### Work required:
Count, in the listing that follows, every line containing the word "made". Give the number by itself.
....................
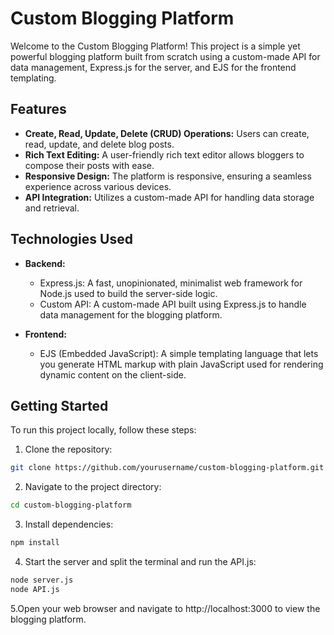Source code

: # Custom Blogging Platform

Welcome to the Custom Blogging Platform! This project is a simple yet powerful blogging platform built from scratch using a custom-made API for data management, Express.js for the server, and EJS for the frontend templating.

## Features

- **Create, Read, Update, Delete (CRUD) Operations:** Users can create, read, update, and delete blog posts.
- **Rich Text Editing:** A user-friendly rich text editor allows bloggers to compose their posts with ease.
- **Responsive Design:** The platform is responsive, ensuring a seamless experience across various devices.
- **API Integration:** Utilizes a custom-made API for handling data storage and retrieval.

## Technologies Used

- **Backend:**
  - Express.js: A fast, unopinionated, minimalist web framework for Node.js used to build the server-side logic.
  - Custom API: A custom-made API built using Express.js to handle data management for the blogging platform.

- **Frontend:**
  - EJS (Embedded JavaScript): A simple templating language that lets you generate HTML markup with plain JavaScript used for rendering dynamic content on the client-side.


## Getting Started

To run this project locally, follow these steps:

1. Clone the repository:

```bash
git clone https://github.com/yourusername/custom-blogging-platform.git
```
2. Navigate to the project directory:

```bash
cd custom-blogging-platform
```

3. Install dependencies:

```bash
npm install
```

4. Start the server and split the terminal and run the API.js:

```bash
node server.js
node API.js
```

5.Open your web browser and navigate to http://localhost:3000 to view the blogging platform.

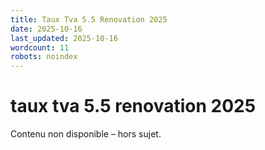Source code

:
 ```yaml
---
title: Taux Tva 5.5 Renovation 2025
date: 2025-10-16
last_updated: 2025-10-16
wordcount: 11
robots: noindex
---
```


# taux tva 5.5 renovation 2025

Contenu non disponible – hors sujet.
....................
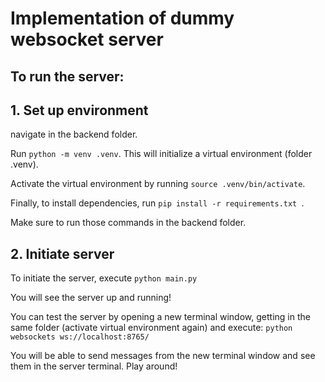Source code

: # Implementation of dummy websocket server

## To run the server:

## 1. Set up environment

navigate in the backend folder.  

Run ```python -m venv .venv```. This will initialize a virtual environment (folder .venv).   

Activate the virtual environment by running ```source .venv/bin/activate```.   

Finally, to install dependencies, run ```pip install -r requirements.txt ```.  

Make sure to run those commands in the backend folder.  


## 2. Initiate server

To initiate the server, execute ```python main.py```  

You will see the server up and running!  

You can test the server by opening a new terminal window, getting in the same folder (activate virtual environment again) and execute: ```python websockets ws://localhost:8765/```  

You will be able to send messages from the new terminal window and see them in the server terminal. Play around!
....................
### Reply:
3